Weiter gedacht würde das bedeuten, dass es sich bei der organisierten Scrum-Community um einen Scheinriesen handelt. Einer großen Gruppe Zertifikatsinhaber stehen nur wenige gegenüber die auch wirklich nach dieser Methode arbeiten. Schlecht für den State of Scrum, gut für mich als käuflicher Scrum Master und Scrum Coach. Vor allem da jetzt der CSP-Badge auf meinem CV meine Kompetenz noch strahlender zur Geltung bringt als ohnehin schon.

Donnerstag, 6. Oktober 2016

Wie technikfern darf ein Scrum Master sein?

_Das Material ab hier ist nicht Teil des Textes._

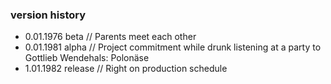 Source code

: 
### version history
 - 0.01.1976 beta // Parents meet each other
 - 0.01.1981 alpha // Project commitment while drunk listening at a party to Gottlieb Wendehals: Polonäse
 - 1.01.1982 release // Right on production schedule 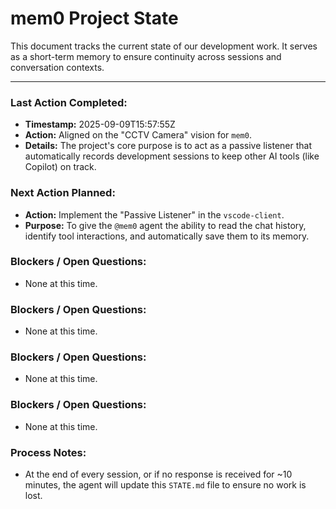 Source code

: # mem0 Project State

This document tracks the current state of our development work. It serves as a short-term memory to ensure continuity across sessions and conversation contexts.

---

### Last Action Completed:

*   **Timestamp:** 2025-09-09T15:57:55Z
*   **Action:** Aligned on the "CCTV Camera" vision for `mem0`.
*   **Details:** The project's core purpose is to act as a passive listener that automatically records development sessions to keep other AI tools (like Copilot) on track.

### Next Action Planned:

*   **Action:** Implement the "Passive Listener" in the `vscode-client`.
*   **Purpose:** To give the `@mem0` agent the ability to read the chat history, identify tool interactions, and automatically save them to its memory.

### Blockers / Open Questions:

*   None at this time.

### Blockers / Open Questions:

*   None at this time.

### Blockers / Open Questions:

*   None at this time.

### Blockers / Open Questions:

*   None at this time.

### Process Notes:

*   At the end of every session, or if no response is received for ~10 minutes, the agent will update this `STATE.md` file to ensure no work is lost.

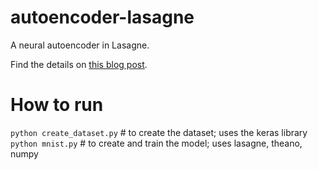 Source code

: # autoencoder-lasagne
A neural autoencoder in Lasagne.

Find the details on [this blog post](http://goelhardik.github.io/2016/06/04/mnist-autoencoder/).

# How to run
`python create_dataset.py`		# to create the dataset; uses the keras library
`python mnist.py`				# to create and train the model; uses lasagne, theano, numpy
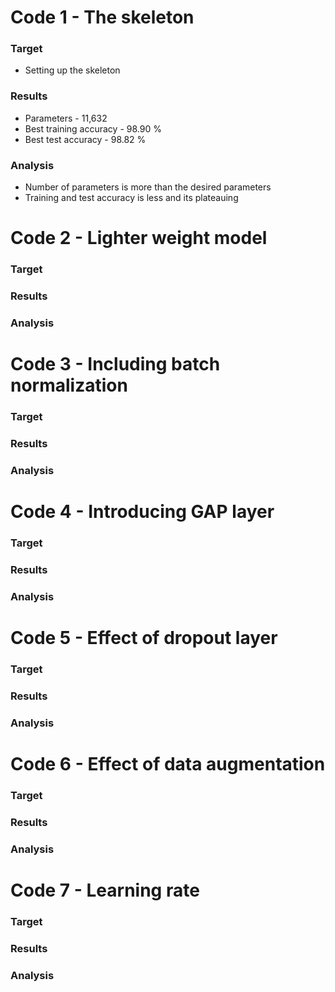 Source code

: # Code 1 - The skeleton
### **Target** 
- Setting up the skeleton 
### **Results** 
- Parameters - 11,632
- Best training accuracy - 98.90 \%
- Best test accuracy - 98.82 \% <br/>
### **Analysis**
- Number of parameters is more than the desired parameters
- Training and test accuracy is less and its plateauing <br/>

# Code 2 - Lighter weight model
### **Target**

### **Results**

### **Analysis**

# Code 3 - Including batch normalization
### **Target**

### **Results**

### **Analysis**

# Code 4 -  Introducing GAP layer
### **Target**

### **Results**

### **Analysis**

# Code 5 -  Effect of dropout layer
### **Target**

### **Results**

### **Analysis**

# Code 6 -  Effect of data augmentation
### **Target**

### **Results**

### **Analysis**

# Code 7 -  Learning rate
### **Target**

### **Results**

### **Analysis**


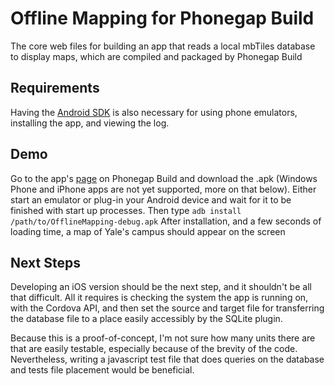 Offline Mapping for Phonegap Build
==================================

The core web files for building an app that reads 
a local mbTiles database to display maps, which
are compiled and packaged by Phonegap Build

Requirements
------------
Having the [Android SDK](https://developer.android.com/sdk/index.html) is also necessary for 
using phone emulators, installing the app, and 
viewing the log.


Demo
----
Go to the app's [page](https://build.phonegap.com/apps/878115/builds "Offline Mapping") on Phonegap Build
and download the .apk (Windows Phone and iPhone apps
are not yet supported, more on that below). Either
start an emulator or plug-in your Android device and wait
for it to be finished with start up processes.
Then type
`
adb install /path/to/OfflineMapping-debug.apk
`
After installation, and a few seconds of loading time,
a map of Yale's campus should appear on the screen

Next Steps
----------
Developing an iOS version should be the next step,
and it shouldn't be all that difficult. All it requires
is checking the system the app is running on, with the 
Cordova API, and then set the source and target file
for transferring the database file to a place easily
accessibly by the SQLite plugin.

Because this is a proof-of-concept, I'm not sure how
many units there are that are easily testable, especially
because of the brevity of the code. Nevertheless,
writing a javascript test file that does queries on the
database and tests file placement would be beneficial. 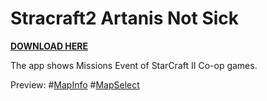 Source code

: # Stracraft2 Artanis Not Sick

[**DOWNLOAD HERE**](https://github.com/dasoops/Starcraft2ArtanisNotSick)

The app shows Missions Event of StarCraft Ⅱ Co-op games.

Preview:
#[MapInfo](https://raw.githubusercontent.com/dasoops/Starcraft2ArtanisNotSick/master/doc/MapInfo.jpg)
#[MapSelect](https://raw.githubusercontent.com/dasoops/Starcraft2ArtanisNotSick/master/doc/MapSelect.jpg) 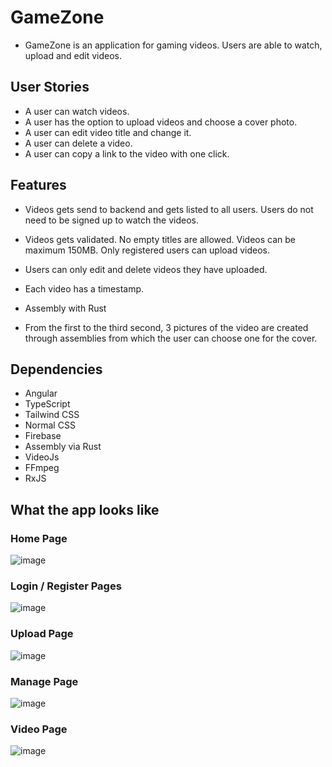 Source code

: # GameZone

 - GameZone is an application for gaming videos. Users are able to watch, upload and edit videos.

## User Stories

 - A user can watch videos.
 - A user has the option to upload videos and choose a cover photo.
 - A user can edit video title and change it.
 - A user can delete a video.
 - A user can copy a link to the video with one click.
  
  
## Features

 - Videos gets send to backend and gets listed to all users. Users do not need to be signed up to watch the videos.
 - Videos gets validated. No empty titles are allowed. Videos can be maximum 150MB. Only registered users can upload videos.
 - Users can only edit and delete videos they have uploaded.
 - Each video has a timestamp.

- Assembly with Rust

 - From the first to the third second, 3 pictures of the video are created through assemblies from which the user can choose one for the cover.
 
## Dependencies
 
 - Angular
 - TypeScript
 - Tailwind CSS
 - Normal CSS
 - Firebase
 - Assembly via Rust
 - VideoJs
 - FFmpeg
 - RxJS
 
 ## What the app looks like
 
 ### Home Page
 
 ![image](https://user-images.githubusercontent.com/118213841/209012361-639737af-d12f-43e8-8596-4369001a65fe.png)
 
  ### Login / Register Pages
  
  ![image](https://user-images.githubusercontent.com/118213841/209012630-0c11d218-5992-4df8-809a-c19d77159785.png)
  
  ### Upload Page
  
  ![image](https://user-images.githubusercontent.com/118213841/209012765-c11f61c4-0025-463f-bd07-45fc526086e7.png)
  
   ### Manage Page
   
   ![image](https://user-images.githubusercontent.com/118213841/209012836-0f420dd5-0ee1-485f-9f61-4bf3e0716e75.png)
   
   ### Video Page
   
   ![image](https://user-images.githubusercontent.com/118213841/209012909-0dd793d8-5697-442b-80fe-f1c2bc893634.png)





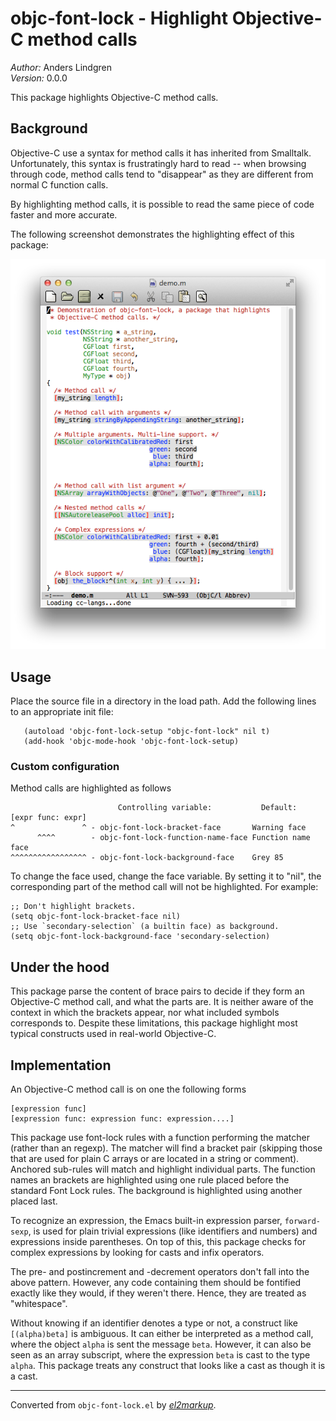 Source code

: # objc-font-lock - Highlight Objective-C method calls

*Author:* Anders Lindgren<br>
*Version:* 0.0.0<br>

This package highlights Objective-C method calls.

## Background

Objective-C use a syntax for method calls it has inherited from
Smalltalk. Unfortunately, this syntax is frustratingly hard to read
-- when browsing through code, method calls tend to "disappear" as
they are different from normal C function calls.

By highlighting method calls, it is possible to read the same piece
of code faster and more accurate.

The following screenshot demonstrates the highlighting effect of
this package:

![See doc/demo.png for screenshot](doc/demo.png)

## Usage

Place the source file in a directory in the load path. Add the
following lines to an appropriate init file:

       (autoload 'objc-font-lock-setup "objc-font-lock" nil t)
       (add-hook 'objc-mode-hook 'objc-font-lock-setup)

### Custom configuration

Method calls are highlighted as follows

                            Controlling variable:           Default:
    [expr func: expr]
    ^               ^ - objc-font-lock-bracket-face       Warning face
          ^^^^        - objc-font-lock-function-name-face Function name face
    ^^^^^^^^^^^^^^^^^ - objc-font-lock-background-face    Grey 85

To change the face used, change the face variable. By setting it to
"nil", the corresponding part of the method call will not be
highlighted. For example:

    ;; Don't highlight brackets.
    (setq objc-font-lock-bracket-face nil)
    ;; Use `secondary-selection` (a builtin face) as background.
    (setq objc-font-lock-background-face 'secondary-selection)

## Under the hood

This package parse the content of brace pairs to decide if they
form an Objective-C method call, and what the parts are. It is
neither aware of the context in which the brackets appear, nor what
included symbols corresponds to. Despite these limitations, this
package highlight most typical constructs used in real-world
Objective-C.

## Implementation

An Objective-C method call is on one the following forms

    [expression func]
    [expression func: expression func: expression....]

This package use font-lock rules with a function performing the
matcher (rather than an regexp). The matcher will find a bracket
pair (skipping those that are used for plain C arrays or are
located in a string or comment). Anchored sub-rules will match and
highlight individual parts. The function names an brackets are
highlighted using one rule placed before the standard Font Lock
rules. The background is highlighted using another placed last.

To recognize an expression, the Emacs built-in expression parser,
`forward-sexp`, is used for plain trivial expressions (like
identifiers and numbers) and expressions inside parentheses. On top
of this, this package checks for complex expressions by looking for
casts and infix operators.

The pre- and postincrement and -decrement operators don't fall into
the above pattern. However, any code containing them should be
fontified exactly like they would, if they weren't there. Hence,
they are treated as "whitespace".

Without knowing if an identifier denotes a type or not, a construct
like `[(alpha)beta]` is ambiguous. It can either be interpreted as
a method call, where the object `alpha` is sent the message `beta`.
However, it can also be seen as an array subscript, where the
expression `beta` is cast to the type `alpha`. This package treats
any construct that looks like a cast as though it is a cast.


---
Converted from `objc-font-lock.el` by [*el2markup*](https://github.com/Lindydancer/el2markdown). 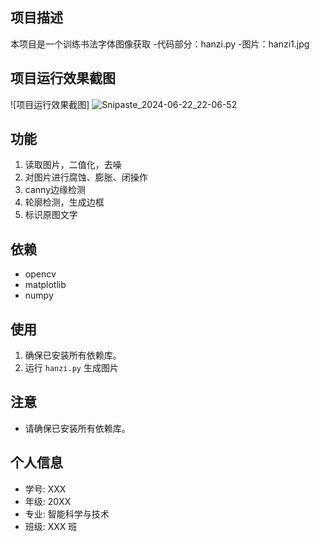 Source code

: ## 项目描述

本项目是一个训练书法字体图像获取
-代码部分：hanzi.py
-图片：hanzi1.jpg

## 项目运行效果截图
![项目运行效果截图]
![Snipaste_2024-06-22_22-06-52](https://github.com/emmm114/hanzi/assets/139749105/52aaddda-cbf6-44bc-85ce-92561235a407)


## 功能

1. 读取图片，二值化，去噪
2. 对图片进行腐蚀、膨胀、闭操作
3. canny边缘检测
4. 轮廓检测，生成边框
5. 标识原图文字

## 依赖

- opencv
- matplotlib
- numpy

## 使用

1. 确保已安装所有依赖库。
2. 运行 `hanzi.py` 生成图片

## 注意

- 请确保已安装所有依赖库。

## 个人信息
- 学号: XXX
- 年级: 20XX
- 专业: 智能科学与技术
- 班级: XXX 班
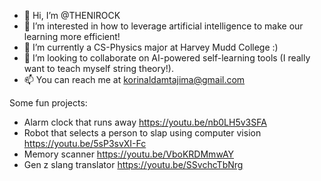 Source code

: - 👋 Hi, I’m @THENIROCK
- 👀 I’m interested in how to leverage artificial intelligence to make our learning more efficient!
- 🌱 I’m currently a CS-Physics major at Harvey Mudd College :)
- 💞️ I’m looking to collaborate on AI-powered self-learning tools (I really want to teach myself string theory!).
- 📫 You can reach me at korinaldamtajima@gmail.com

Some fun projects:
- Alarm clock that runs away https://youtu.be/nb0LH5v3SFA
- Robot that selects a person to slap using computer vision https://youtu.be/5sP3svXI-Fc
- Memory scanner https://youtu.be/VboKRDMmwAY
- Gen z slang translator https://youtu.be/SSvchcTbNrg

<!---
THENIROCK/THENIROCK is a ✨ special ✨ repository because its `README.md` (this file) appears on your GitHub profile.
You can click the Preview link to take a look at your changes.
--->
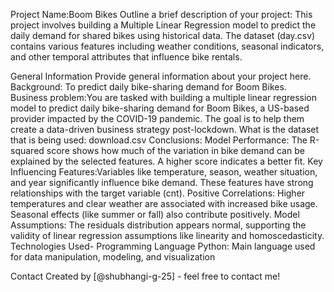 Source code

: Project Name:Boom Bikes
Outline a brief description of your project: This project involves building a Multiple Linear Regression model to predict the daily demand for shared bikes using historical data. The dataset (day.csv) contains various features including weather conditions, seasonal indicators, and other temporal attributes that influence bike rentals.

General Information
Provide general information about your project here.
Background: To predict daily bike-sharing demand for Boom Bikes.
Business problem:You are tasked with building a multiple linear regression model to predict daily bike-sharing demand for Boom Bikes, a US-based provider impacted by the COVID-19 pandemic. The goal is to help them create a data-driven business strategy post-lockdown.
What is the dataset that is being used: download.csv
Conclusions:
Model Performance: The R-squared score shows how much of the variation in bike demand can be explained by the selected features. A higher score indicates a better fit.
Key Influencing Features:Variables like temperature, season, weather situation, and year significantly influence bike demand. These features have strong relationships with the target variable (cnt).
Positive Correlations: Higher temperatures and clear weather are associated with increased bike usage. Seasonal effects (like summer or fall) also contribute positively.
Model Assumptions: The residuals distribution appears normal, supporting the validity of linear regression assumptions like linearity and homoscedasticity.
Technologies Used- Programming Language
Python: Main language used for data manipulation, modeling, and visualization

Contact
Created by [@shubhangi-g-25] - feel free to contact me!

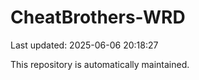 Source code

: # CheatBrothers-WRD

Last updated: 2025-06-06 20:18:27

This repository is automatically maintained.
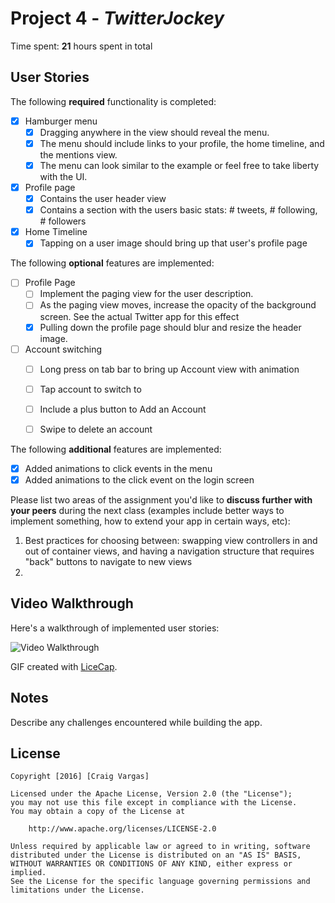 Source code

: # Project 4 - *TwitterJockey*

Time spent: **21** hours spent in total

## User Stories

The following **required** functionality is completed:

- [X] Hamburger menu
   - [X] Dragging anywhere in the view should reveal the menu.
   - [X] The menu should include links to your profile, the home timeline, and the mentions view.
   - [X] The menu can look similar to the example or feel free to take liberty with the UI.
- [X] Profile page
   - [X] Contains the user header view
   - [X] Contains a section with the users basic stats: # tweets, # following, # followers
- [X] Home Timeline
   - [X] Tapping on a user image should bring up that user's profile page

The following **optional** features are implemented:

- [ ] Profile Page
   - [ ] Implement the paging view for the user description.
   - [ ] As the paging view moves, increase the opacity of the background screen. See the actual Twitter app for this effect
   - [X] Pulling down the profile page should blur and resize the header image.
- [ ] Account switching
   - [ ] Long press on tab bar to bring up Account view with animation
   - [ ] Tap account to switch to
   - [ ] Include a plus button to Add an Account
   - [ ] Swipe to delete an account


The following **additional** features are implemented:

- [X] Added animations to click events in the menu
- [X] Added animations to the click event on the login screen

Please list two areas of the assignment you'd like to **discuss further with your peers** during the next class (examples include better ways to implement something, how to extend your app in certain ways, etc):

  1.  Best practices for choosing between: swapping view controllers in and out of container views, and having a navigation structure that requires "back" buttons to navigate to new views
  2.


## Video Walkthrough

Here's a walkthrough of implemented user stories:

<img src='https://github.com/craigvargas/Codepath_iOS_Oct2016_HW4/blob/master/TwitterJockey_Walkthrough3.gif' title='Video Walkthrough' width='' alt='Video Walkthrough' />

GIF created with [LiceCap](http://www.cockos.com/licecap/).

## Notes

Describe any challenges encountered while building the app.

## License

    Copyright [2016] [Craig Vargas]

    Licensed under the Apache License, Version 2.0 (the "License");
    you may not use this file except in compliance with the License.
    You may obtain a copy of the License at

        http://www.apache.org/licenses/LICENSE-2.0

    Unless required by applicable law or agreed to in writing, software
    distributed under the License is distributed on an "AS IS" BASIS,
    WITHOUT WARRANTIES OR CONDITIONS OF ANY KIND, either express or implied.
    See the License for the specific language governing permissions and
    limitations under the License. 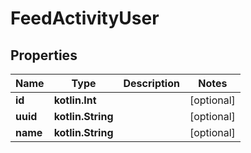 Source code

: 
# FeedActivityUser

## Properties
Name | Type | Description | Notes
------------ | ------------- | ------------- | -------------
**id** | **kotlin.Int** |  |  [optional]
**uuid** | **kotlin.String** |  |  [optional]
**name** | **kotlin.String** |  |  [optional]



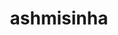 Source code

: ---
title: ashmisinha
github: https://github.com/ashmisinha
mode: dark
transition: 3s
archetype:
- GIF
---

Bild: Public Domain Files/US Department of Energy - Public Domain
Anscheinend hat das Thema gerade Konjunktur, seit ca. zwei Wochen bekomme ich gefühlt jeden zweiten Tag von irgendjemandem erzählt, dass er ohne IT-Kenntnisse Scrum Master oder sogar Scrum Coach sein kann, bzw. werden möchte. Nun sehe ich an mir selbst (Geisteswissenschaftler), dass das geht und auch durchaus annehmbar funktioniert. Sowohl ich als auch meine Teams sind in den letzten Jahren damit erfolgreich gewesen. Aber:

Selbst wenn ein Quereinstieg möglich ist würde ich sagen, dass ein komplett technikferner Scrum Master auf Dauer in Probleme hineinlaufen wird. Das beginnt schon bei einer der Kernaufgaben, dem Beseitigen von Impediments: wenn die Entwicklerrechner zu wenig RAM haben, wenn es zu wenige Testumgebungen gibt oder wenn die Teams mit Feature Branches in eine Merge-Hölle geraten, dann muss man das nicht selbst beheben können, man sollte aber verstehen können worum es geht, damit klar ist wie eine Lösung angestoßen werden kann. Auch bei Microservices, festen und dynamischen IDs, Code Covarage, TDD und vielem mehr ist ein gewisses Verständnis mehr als hilfreich. Allerdings:

Die Bereitschaft sich in diese Bereiche einzudenken und einzulernen ist leider nicht bei jedem gleichermassen vorhanden. "Ich glaube, ich brauche das nicht. Ich coache ja nur deren soziale und methodische Skills" durfte ich mir in einem Fall gerade erst anhören. Und das ist gefährlich. Der schönste Prozess und das beste Arbeitsklima bringen nichts, wenn die Anwendung so verschachtelt gebaut und so schlecht durch Tests abgesichert ist, dass jede User Story durch eine mehrwöchige Analyse- und Bugfixing-Phase muss bevor sie auf Produktion kann. Deshalb:

Kein Scrum Master muss Entwickler sein (und ganz nebenbei - selbst wenn man als einer angefangen hat kann man erstaunlich schnell aus der Übung kommen). Wenn man aber nicht in unkalkulierbare Risiken hineinlaufen will sollte man Technikferne als relativen und nicht als absoluten Begriff begreifen.